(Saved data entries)
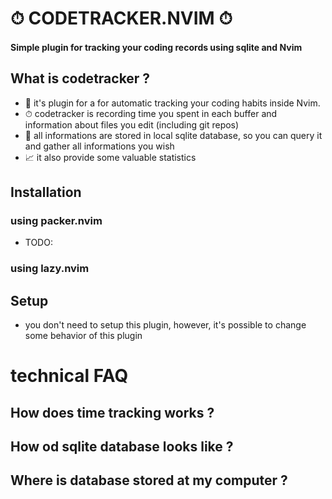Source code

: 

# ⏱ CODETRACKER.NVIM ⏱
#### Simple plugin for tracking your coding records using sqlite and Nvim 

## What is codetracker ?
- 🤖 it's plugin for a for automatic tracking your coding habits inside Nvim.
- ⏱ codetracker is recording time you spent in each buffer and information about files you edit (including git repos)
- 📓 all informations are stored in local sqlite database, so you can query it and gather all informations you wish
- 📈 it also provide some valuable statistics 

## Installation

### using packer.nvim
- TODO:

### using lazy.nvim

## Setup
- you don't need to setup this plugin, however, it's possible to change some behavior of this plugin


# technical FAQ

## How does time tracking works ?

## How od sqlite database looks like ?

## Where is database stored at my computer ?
--
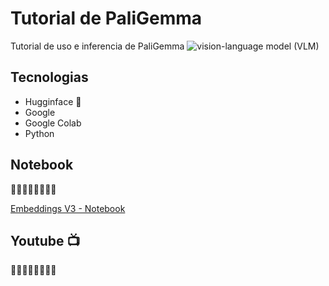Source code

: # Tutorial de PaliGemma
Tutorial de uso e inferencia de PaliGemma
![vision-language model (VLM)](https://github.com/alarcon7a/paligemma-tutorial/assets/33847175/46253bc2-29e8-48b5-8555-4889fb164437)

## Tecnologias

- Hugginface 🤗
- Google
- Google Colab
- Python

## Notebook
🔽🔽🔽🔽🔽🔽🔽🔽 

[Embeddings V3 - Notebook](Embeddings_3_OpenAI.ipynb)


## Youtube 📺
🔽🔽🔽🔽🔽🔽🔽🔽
==
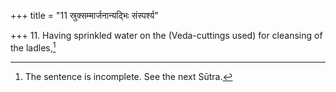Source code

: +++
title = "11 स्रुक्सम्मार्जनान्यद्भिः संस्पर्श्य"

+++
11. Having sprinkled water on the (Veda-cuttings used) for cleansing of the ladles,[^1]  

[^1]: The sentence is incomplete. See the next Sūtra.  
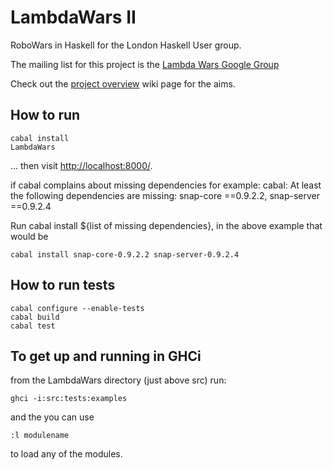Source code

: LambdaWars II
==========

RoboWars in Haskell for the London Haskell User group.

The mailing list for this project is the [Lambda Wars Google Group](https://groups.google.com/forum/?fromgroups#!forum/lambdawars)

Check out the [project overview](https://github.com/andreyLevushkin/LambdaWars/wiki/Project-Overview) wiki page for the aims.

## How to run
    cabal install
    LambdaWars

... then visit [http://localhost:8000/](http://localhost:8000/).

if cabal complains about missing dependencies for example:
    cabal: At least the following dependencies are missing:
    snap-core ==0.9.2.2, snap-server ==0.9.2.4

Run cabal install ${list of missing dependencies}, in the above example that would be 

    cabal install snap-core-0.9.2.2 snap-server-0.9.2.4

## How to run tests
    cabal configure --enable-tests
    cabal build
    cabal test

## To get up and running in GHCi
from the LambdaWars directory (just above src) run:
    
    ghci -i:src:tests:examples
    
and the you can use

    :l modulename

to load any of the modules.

> [Task description]:
Within the data above, the lines from the one with "## To get up and running in GHCi" to the one with "to load any of the modules." must be repeated exactly; no other line belongs in the answer.

> [Reply to the exercise]:
## To get up and running in GHCi
from the LambdaWars directory (just above src) run:
    
    ghci -i:src:tests:examples
    
and the you can use

    :l modulename

to load any of the modules.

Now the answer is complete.